If a line in the records below contains the word "utility", return that line.

== SUPPLIED ENTRIES ==

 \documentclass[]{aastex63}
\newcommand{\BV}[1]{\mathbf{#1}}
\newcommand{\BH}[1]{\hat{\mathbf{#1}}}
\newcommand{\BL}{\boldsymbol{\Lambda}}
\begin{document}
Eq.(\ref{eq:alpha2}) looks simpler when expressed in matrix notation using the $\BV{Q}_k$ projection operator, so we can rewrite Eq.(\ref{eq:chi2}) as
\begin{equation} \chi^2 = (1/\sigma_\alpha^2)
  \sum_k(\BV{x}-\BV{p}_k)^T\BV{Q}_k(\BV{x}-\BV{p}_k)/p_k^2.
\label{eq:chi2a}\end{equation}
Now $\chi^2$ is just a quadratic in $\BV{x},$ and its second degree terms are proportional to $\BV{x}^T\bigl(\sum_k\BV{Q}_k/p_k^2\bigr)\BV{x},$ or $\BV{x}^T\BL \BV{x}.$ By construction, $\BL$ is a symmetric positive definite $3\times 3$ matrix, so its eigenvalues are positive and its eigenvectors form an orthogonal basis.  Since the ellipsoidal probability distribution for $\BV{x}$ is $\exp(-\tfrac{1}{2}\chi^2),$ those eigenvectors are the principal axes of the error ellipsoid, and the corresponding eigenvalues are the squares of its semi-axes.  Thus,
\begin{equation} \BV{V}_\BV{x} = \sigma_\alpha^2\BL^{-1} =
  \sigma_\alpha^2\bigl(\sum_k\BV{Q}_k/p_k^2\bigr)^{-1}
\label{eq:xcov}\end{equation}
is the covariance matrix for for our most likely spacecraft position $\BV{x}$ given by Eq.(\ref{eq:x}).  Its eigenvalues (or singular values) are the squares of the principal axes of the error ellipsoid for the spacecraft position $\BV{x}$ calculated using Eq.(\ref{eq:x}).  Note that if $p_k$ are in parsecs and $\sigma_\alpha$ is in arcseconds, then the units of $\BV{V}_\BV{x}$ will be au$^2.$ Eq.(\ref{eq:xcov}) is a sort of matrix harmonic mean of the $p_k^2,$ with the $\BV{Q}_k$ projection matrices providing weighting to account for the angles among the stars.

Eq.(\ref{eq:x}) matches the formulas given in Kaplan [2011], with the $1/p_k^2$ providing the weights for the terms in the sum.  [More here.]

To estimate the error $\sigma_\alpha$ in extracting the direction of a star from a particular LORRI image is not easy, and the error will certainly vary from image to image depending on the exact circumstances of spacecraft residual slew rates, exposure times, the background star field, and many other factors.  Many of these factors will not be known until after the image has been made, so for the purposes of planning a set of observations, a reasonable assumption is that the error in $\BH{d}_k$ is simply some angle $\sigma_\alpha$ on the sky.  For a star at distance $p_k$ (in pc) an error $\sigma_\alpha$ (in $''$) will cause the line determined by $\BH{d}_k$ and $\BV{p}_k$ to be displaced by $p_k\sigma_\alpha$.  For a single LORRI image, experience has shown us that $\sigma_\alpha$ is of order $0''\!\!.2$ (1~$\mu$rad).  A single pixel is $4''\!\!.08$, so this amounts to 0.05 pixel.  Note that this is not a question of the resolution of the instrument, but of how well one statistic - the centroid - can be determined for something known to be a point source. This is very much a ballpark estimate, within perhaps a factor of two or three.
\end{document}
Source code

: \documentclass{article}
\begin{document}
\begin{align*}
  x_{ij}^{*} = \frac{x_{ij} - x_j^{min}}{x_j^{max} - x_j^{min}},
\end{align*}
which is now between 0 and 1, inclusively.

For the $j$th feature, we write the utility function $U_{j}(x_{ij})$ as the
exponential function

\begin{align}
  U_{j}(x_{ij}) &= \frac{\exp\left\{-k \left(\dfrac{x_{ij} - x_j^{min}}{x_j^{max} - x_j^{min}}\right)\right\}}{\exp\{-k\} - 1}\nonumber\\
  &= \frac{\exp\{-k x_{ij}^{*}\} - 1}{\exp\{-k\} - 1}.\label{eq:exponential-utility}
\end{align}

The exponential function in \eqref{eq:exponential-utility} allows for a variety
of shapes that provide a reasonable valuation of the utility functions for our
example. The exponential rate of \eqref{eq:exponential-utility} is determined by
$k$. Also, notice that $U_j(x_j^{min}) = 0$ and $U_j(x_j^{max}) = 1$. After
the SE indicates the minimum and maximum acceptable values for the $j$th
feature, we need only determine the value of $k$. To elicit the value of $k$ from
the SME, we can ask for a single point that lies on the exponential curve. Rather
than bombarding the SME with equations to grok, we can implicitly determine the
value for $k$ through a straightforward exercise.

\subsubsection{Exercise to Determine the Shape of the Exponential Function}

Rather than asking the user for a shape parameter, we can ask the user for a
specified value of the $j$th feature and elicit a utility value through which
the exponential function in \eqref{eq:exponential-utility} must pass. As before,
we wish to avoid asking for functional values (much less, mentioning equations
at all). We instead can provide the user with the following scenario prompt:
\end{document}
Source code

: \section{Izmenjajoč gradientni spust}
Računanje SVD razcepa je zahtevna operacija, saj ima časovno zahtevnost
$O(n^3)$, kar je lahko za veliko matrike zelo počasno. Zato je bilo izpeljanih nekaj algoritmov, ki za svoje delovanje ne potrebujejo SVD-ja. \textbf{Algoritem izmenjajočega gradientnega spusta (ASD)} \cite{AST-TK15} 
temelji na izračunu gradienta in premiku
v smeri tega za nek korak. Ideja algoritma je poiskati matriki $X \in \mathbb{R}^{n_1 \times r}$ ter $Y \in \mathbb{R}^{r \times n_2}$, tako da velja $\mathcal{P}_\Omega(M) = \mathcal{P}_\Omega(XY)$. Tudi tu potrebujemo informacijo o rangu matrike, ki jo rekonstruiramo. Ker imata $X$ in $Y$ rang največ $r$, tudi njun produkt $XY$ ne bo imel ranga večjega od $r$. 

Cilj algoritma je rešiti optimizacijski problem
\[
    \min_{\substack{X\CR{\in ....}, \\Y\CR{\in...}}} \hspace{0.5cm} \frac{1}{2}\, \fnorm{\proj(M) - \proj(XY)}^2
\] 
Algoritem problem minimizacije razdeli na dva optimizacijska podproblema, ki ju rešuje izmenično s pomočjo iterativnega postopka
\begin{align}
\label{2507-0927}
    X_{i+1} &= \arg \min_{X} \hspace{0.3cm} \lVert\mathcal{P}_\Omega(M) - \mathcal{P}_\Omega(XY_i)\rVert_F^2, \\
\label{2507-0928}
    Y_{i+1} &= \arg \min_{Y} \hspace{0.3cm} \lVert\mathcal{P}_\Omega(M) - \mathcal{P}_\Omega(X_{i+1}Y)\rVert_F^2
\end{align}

===

[FINISHED EXERCISE]
For the $j$th feature, we write the utility function $U_{j}(x_{ij})$ as the
  &= \frac{\exp\{-k x_{ij}^{*}\} - 1}{\exp\{-k\} - 1}.\label{eq:exponential-utility}
The exponential function in \eqref{eq:exponential-utility} allows for a variety
of shapes that provide a reasonable valuation of the utility functions for our
example. The exponential rate of \eqref{eq:exponential-utility} is determined by
specified value of the $j$th feature and elicit a utility value through which
the exponential function in \eqref{eq:exponential-utility} must pass. As before,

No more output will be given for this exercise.